▸ **Problem statement**: Among the lines below, keep only those from the one containing "Nend SDK 7.0.5." through the one containing "Nend SDK 7.0.2.", and reproduce them exactly.

[Saved data entries]

# # # # #

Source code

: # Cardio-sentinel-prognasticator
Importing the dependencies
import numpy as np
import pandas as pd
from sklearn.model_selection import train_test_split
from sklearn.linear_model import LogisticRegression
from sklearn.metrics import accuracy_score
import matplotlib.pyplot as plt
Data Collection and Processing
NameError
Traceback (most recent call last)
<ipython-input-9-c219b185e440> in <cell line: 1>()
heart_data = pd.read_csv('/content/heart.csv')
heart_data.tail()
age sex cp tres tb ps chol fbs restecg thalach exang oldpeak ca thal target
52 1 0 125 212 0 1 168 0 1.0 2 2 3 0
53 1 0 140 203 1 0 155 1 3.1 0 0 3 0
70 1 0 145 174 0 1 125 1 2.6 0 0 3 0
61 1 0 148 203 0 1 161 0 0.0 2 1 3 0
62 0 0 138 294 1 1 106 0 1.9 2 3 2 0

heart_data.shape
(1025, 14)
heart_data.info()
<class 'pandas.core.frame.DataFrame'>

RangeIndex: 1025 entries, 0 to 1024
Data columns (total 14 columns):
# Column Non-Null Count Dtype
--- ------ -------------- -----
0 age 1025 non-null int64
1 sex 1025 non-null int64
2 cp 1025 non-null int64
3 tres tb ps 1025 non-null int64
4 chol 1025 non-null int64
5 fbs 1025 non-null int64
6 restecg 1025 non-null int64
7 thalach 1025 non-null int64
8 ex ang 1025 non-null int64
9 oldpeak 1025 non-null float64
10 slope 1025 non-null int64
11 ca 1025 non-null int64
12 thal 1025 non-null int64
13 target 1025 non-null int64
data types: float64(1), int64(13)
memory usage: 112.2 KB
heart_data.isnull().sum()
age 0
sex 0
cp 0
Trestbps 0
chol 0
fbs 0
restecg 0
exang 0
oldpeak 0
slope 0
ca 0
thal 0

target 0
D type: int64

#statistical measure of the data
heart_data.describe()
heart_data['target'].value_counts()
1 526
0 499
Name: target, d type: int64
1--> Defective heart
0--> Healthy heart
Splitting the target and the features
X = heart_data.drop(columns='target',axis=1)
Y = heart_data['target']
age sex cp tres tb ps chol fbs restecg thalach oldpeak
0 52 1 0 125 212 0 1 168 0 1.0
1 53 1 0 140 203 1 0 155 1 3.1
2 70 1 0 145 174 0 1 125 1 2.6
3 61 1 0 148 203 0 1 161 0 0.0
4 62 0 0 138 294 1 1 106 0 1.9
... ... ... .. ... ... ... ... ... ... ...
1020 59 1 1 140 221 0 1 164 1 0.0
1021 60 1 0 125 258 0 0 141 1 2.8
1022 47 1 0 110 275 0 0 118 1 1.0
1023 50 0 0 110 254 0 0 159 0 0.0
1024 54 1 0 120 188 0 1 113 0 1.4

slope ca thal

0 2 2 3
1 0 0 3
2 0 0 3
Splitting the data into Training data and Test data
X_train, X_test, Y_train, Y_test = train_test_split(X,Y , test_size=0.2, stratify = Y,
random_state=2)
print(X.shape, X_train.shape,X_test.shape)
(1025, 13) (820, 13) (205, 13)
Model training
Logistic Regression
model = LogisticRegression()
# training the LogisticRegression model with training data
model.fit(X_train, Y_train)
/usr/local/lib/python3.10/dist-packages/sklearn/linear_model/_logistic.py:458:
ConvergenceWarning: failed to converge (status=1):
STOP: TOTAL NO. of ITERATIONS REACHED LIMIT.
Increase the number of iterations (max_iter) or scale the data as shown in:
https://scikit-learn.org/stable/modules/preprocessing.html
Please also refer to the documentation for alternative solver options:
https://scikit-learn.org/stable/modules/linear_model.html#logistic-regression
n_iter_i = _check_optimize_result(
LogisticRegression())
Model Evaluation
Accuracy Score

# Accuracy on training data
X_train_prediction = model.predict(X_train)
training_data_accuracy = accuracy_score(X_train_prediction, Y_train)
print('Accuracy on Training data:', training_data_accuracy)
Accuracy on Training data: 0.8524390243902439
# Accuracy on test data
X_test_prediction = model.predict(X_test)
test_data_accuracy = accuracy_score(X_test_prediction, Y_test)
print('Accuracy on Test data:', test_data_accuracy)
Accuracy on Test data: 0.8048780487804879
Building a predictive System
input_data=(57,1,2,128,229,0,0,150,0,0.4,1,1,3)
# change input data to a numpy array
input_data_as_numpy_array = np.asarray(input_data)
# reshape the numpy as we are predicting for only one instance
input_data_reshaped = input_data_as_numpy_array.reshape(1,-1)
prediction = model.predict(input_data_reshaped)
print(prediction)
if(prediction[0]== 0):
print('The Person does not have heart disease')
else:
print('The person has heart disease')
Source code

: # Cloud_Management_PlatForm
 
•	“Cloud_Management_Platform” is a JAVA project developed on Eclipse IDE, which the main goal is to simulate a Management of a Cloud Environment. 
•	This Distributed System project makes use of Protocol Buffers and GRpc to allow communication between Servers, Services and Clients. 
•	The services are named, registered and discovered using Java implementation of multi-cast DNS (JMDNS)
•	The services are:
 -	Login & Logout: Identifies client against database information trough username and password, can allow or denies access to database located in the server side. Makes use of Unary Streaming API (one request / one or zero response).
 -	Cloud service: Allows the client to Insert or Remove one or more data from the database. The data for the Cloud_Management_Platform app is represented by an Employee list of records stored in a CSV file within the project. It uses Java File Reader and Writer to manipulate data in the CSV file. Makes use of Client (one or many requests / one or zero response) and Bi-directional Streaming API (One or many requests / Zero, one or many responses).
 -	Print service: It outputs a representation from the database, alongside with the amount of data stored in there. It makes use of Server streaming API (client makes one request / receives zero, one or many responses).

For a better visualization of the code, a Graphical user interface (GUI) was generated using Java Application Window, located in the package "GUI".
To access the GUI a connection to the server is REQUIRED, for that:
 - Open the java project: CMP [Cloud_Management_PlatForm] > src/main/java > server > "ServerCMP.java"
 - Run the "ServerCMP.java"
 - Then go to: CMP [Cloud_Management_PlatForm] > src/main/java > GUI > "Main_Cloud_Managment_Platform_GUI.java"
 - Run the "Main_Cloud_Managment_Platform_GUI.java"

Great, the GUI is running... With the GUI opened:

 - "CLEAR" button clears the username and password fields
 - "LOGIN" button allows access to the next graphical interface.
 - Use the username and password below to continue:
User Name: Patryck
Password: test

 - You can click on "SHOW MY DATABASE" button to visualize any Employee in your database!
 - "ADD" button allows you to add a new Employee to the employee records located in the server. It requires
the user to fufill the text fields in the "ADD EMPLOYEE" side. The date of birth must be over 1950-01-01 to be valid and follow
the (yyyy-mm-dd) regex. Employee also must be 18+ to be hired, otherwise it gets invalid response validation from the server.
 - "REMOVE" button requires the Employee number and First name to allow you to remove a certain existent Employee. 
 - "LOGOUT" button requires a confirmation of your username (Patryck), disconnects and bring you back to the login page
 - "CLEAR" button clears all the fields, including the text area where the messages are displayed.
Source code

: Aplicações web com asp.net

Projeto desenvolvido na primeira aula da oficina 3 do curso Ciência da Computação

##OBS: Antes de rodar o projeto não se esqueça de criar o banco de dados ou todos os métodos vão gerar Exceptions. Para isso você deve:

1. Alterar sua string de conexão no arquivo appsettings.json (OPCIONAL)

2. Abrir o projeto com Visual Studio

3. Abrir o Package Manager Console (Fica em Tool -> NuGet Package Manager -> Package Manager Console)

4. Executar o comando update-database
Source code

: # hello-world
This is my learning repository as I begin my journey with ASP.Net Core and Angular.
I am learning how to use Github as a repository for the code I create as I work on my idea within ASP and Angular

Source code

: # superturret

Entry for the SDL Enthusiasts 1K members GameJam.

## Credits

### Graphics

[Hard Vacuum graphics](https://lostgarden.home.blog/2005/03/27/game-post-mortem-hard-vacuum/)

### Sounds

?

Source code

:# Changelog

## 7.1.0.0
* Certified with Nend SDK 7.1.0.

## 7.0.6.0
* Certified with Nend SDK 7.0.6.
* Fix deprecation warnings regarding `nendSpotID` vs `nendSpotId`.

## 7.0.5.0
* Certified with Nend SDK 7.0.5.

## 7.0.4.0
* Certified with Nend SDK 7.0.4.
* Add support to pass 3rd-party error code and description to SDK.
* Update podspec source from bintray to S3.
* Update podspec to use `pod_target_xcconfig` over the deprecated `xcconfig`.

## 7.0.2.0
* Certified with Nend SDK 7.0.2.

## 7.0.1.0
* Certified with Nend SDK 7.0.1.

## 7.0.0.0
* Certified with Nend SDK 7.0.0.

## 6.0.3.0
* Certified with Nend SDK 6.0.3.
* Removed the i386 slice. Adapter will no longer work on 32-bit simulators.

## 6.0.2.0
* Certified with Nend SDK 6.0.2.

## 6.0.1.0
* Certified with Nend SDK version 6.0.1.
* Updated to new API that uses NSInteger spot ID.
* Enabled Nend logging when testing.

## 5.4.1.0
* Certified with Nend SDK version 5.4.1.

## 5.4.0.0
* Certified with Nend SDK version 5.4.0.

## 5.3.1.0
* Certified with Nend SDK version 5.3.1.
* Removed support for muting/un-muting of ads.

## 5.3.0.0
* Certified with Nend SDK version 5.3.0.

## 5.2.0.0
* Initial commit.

# # # # #

▸ **Your response**:
* Certified with Nend SDK 7.0.5.

## 7.0.4.0
* Certified with Nend SDK 7.0.4.
* Add support to pass 3rd-party error code and description to SDK.
* Update podspec source from bintray to S3.
* Update podspec to use `pod_target_xcconfig` over the deprecated `xcconfig`.

## 7.0.2.0
* Certified with Nend SDK 7.0.2.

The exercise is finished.